Although our disagreements were nuanced and civil, I had to chomp my tongue when Anna Perez, the first African-American to serve as a first lady’s press secretary, offered Michelle Obama the following advice on-air: “Follow Barbara Bush’s rule and never, ever make your husband expend one iota of political capital cleaning up after you.”

Surely Barbara and Laura Bush have been among the most well-liked and non-controversial first ladies in history. And the least effective. I might shoot myself if Michelle Obama, clearly a free-thinking, independent candidate’s wife, follows the example set by white first ladies who did little more than prom queens waving from the parade float.

Both Bush ladies advocated literacy as their primary cause — in a country with a 99 percent adult literacy rate. Sadly, too many white women in this country, first ladies and regular ones alike, follow Barbara Bush’s advice to be a good girl and avoid making any trouble, to the detriment of women and children everywhere.

The problem with most white first ladies, with the exceptions of the uppity Eleanor Roosevelt and Hillary Clinton, is that they’ve been so meek in their advocacy. I don’t begrudge the Bush ladies their values. What infuriates me is the collective societal pressure that makes their goody-two-shoes pablum palatable to others.

Former press secretary Perez also argued that first ladies have no power. Well, Barbara Bush may have backed away from change like a toddler near a hot stove, but not our Michelle.

Admittedly, policy and legislation are off limits because Michelle Obama is not an elected official. But here’s the beauty of Michelle Obama’s position: She wasn’t elected and she can’t be impeached. Therefore Michelle can be audacious and outspoken about inequities facing women and minorities in America.

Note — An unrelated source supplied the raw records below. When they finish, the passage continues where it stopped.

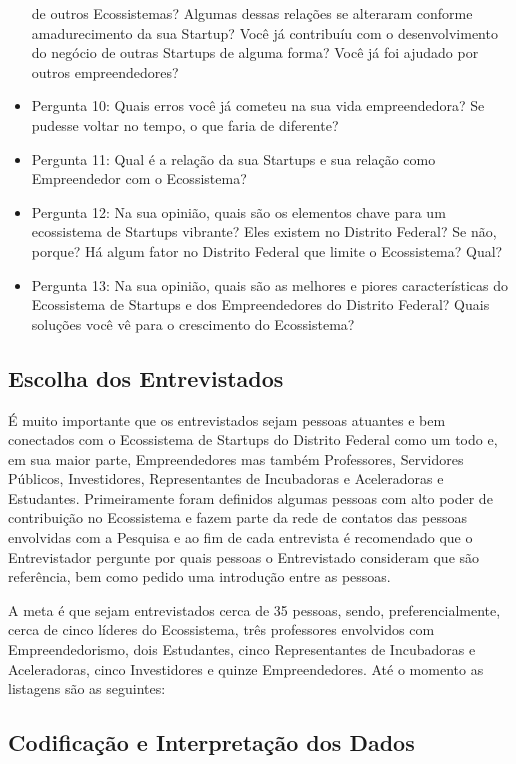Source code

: \begin{itemize}
  de outros Ecossistemas? Algumas dessas relações se alteraram conforme amadurecimento da sua Startup? Você já contribuíu com o desenvolvimento do negócio de outras Startups de alguma forma? Você
  já foi ajudado por outros empreendedores?
  \item Pergunta 10: Quais erros você já cometeu na sua vida empreendedora? Se pudesse voltar no tempo, o que faria de diferente?
  \item Pergunta 11: Qual é a relação da sua Startups e sua relação como Empreendedor com o Ecossistema?
  \item Pergunta 12: Na sua opinião, quais são os elementos chave para um ecossistema de Startups vibrante? Eles existem no Distrito Federal? Se não, porque? Há algum fator no Distrito Federal que
  limite o Ecossistema? Qual?
  \item Pergunta 13: Na sua opinião, quais são as melhores e piores características do Ecossistema de Startups e dos Empreendedores do Distrito Federal? Quais soluções você vê para o crescimento do
  Ecossistema?
\end{itemize}

\subsection{Escolha dos Entrevistados}
\label{subsection:escolha_dos_entrevistados}

É muito importante que os entrevistados sejam pessoas atuantes e bem conectados com o Ecossistema de Startups do Distrito Federal como um todo e, em sua maior parte, Empreendedores mas também
Professores, Servidores Públicos, Investidores, Representantes de Incubadoras e Aceleradoras e Estudantes. Primeiramente foram definidos algumas pessoas com alto poder de contribuição no Ecossistema
e fazem parte da rede de contatos das pessoas envolvidas com a Pesquisa e ao fim de cada entrevista é recomendado que o Entrevistador pergunte por quais pessoas o Entrevistado consideram que são
referência, bem como pedido uma introdução entre as pessoas.

A meta é que sejam entrevistados cerca de 35 pessoas, sendo, preferencialmente, cerca de cinco líderes do Ecossistema, três professores envolvidos com Empreendedorismo,
dois Estudantes, cinco Representantes de Incubadoras e Aceleradoras, cinco Investidores e quinze Empreendedores. Até o momento as listagens são as seguintes:

\subsection{Codificação e Interpretação dos Dados}
\label{subsection:codificacao_e_interpretacao_dos_dados}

We live in a country with a crippling rate of teen pregnancy, the highest in the western industrialized world; our African-American women experience family violence at rates 35% higher than white women; and gender-based pay disparity costs women $2 million over a lifetime.

Barbara Bush’s advice is particularly dangerous for Michelle Obama, given that African-American women have long been silenced by the “angry black woman” stereotype — despite good reasons to be angry, such as the facts that African-American infants die at twice the national average, and 40 percent of African-American women report suffering coercive sexual attacks by age 18.

American women of all ethnicities need Michelle Obama to speak out about these problems and many others.

Michelle can brainstorm incendiary ideas all by herself, but here’s my yeast for a dynamic four years:

• Invent a new title. No rule — merely tradition — requires the “first lady” nameplate. Mom-in-chief? Chief everything officer? First mom? So be it.

• Establish a brain trust of scientists, doctors and social historians to explore the physical, societal, and psychological challenges facing African-American women and girls in this country — an under-researched subject in a field where most dollars (and public awareness) go toward research on issues facing black men, white men and white women.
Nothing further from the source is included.